Die Allgemeinheit schultert immer mehr
Zudem zeigen sich Verschiebungen in der Art und Weise, wie die Gesundheitsausgaben finanziert werden. Der durchschnittliche Haushalt braucht heute zwar einen höheren Teil des Einkommens für die obligatorische Krankenversicherung als früher. Dafür gibt er einen geringeren Anteil für Selbstzahlungen, also Ausgaben aus der eigenen Tasche, aus.
Es hat also eine Kollektivierung der Gesundheitskosten stattgefunden. Das spiegelt sich auch in den Zahlen zur Finanzierung des gesamten Gesundheitswesens. Im Jahr 1996, als das Krankenversicherungsgesetz (KVG) in Kraft trat, finanzierten die Krankenkassenprämien rund 30 Prozent aller Gesundheitsausgaben. 15 Prozent bezahlte der Staat (Bund, Kantone und Gemeinden), etwa mittels Geldern für Spitäler oder Prämienverbilligungen. 29 Prozent bestritten die Haushalte aus der eigenen Tasche.
Mittlerweile ist der Anteil der Selbstzahlungen auf 21 Prozent gesunken. Heute dominiert die Finanzierung über Zwangsabgaben und Steuern: Die Krankenkassen und der Staat tragen 58 Prozent der Gesundheitskosten.
Bevölkerung profitiert in Form von höherer Lebenserwartung
Diese Kollektivierung ist problematisch, weil sie dazu führt, dass das Geld im Gesundheitswesen nicht effizient ausgegeben wird.
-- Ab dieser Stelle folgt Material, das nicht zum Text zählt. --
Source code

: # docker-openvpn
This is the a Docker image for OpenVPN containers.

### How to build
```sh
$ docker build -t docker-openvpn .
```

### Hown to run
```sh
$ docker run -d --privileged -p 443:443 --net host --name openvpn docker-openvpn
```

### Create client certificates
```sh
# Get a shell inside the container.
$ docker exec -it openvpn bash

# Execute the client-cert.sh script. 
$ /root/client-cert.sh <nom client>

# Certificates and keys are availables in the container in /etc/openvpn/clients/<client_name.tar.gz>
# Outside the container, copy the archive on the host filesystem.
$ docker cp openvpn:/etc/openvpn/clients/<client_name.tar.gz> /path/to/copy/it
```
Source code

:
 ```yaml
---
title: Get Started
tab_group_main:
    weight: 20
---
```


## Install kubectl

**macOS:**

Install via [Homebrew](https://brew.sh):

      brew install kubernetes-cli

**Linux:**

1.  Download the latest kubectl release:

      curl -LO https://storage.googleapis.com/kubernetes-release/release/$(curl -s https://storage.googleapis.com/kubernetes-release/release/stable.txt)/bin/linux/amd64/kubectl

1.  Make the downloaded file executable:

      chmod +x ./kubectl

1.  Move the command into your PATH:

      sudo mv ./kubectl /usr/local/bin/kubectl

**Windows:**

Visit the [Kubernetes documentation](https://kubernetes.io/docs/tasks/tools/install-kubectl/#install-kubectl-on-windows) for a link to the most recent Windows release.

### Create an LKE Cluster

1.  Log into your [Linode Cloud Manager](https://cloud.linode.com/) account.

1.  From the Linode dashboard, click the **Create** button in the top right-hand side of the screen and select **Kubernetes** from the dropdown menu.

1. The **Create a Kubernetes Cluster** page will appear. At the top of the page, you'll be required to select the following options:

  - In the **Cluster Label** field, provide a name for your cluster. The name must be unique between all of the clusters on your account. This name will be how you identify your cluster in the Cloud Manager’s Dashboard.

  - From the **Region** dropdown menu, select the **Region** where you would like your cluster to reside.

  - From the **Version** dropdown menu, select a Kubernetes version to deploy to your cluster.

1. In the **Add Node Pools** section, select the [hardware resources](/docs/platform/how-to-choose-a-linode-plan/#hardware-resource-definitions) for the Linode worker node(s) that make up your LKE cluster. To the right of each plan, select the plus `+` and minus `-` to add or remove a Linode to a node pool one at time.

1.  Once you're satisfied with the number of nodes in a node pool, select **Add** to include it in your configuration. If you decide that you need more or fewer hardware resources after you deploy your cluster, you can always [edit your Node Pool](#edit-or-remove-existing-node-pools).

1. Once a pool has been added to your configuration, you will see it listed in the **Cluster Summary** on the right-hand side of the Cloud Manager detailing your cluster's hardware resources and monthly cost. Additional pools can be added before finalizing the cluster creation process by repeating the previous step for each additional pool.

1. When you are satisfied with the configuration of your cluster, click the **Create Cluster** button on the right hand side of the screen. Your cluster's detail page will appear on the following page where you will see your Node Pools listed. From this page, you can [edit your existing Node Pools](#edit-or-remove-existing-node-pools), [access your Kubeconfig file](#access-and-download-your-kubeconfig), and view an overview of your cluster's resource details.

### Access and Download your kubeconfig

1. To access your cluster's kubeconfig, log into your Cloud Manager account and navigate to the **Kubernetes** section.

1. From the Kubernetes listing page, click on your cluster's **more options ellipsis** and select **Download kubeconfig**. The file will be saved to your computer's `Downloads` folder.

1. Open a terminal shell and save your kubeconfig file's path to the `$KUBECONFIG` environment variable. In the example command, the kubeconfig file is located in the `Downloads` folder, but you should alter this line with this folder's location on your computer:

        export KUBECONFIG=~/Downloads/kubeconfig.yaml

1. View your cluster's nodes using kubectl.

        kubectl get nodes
Experten vermuten viel Verschwendung. Kaum ein Akteur im Gesundheitswesen hat einen Anreiz, auf einen wirksamen Mitteleinsatz zu achten – das Kollektiv zahlt es ja.
Ein Teil des Gesundheitswesens dürfte deshalb künstlich aufgebläht sein. Dennoch entspricht das starke Wachstum der Gesundheitskosten auch einem Bedürfnis der Bevölkerung. Mit steigendem Wohlstand lässt sich in allen Gesellschaften beobachten, dass die Menschen mehr für die Gesundheitspflege ausgeben. Gesundheit ist eine Art Luxusgut, das wichtiger wird, wenn die Grundbedürfnisse gestillt sind.
Diese Entwicklung zeigt sich eindrücklich auch in der Schweiz. Noch im Jahr 1966 gab der durchschnittliche Haushalt die Hälfte seines Budgets für Lebensmittel und Bekleidung aus. Ein weiteres Viertel wurde fürs Wohnen aufgewendet. Neben den Grundbedürfnissen blieb nicht viel Raum für anderes. Rund 5 Prozent des Budgets flossen in Freizeit, Kultur und Bildung, ebenfalls 5 Prozent in die Gesundheitspflege.
Heute können sich die Schweizerinnen und Schweizer mehr Annehmlichkeiten leisten. Für Lebensmittel und Kleider reichen heute 17 Prozent des Konsumbudgets aus. Das liegt auch daran, dass diese Güter wegen Produktivitätsfortschritten günstiger geworden sind. Daneben bleibt mehr Geld für Freizeit, Kultur, Reisen, Mobilität oder Restaurantbesuche. Und für die Gesundheit: Für ihre Pflege gibt der Schweizer Durchschnittshaushalt heute 15 Prozent seines Budgets aus.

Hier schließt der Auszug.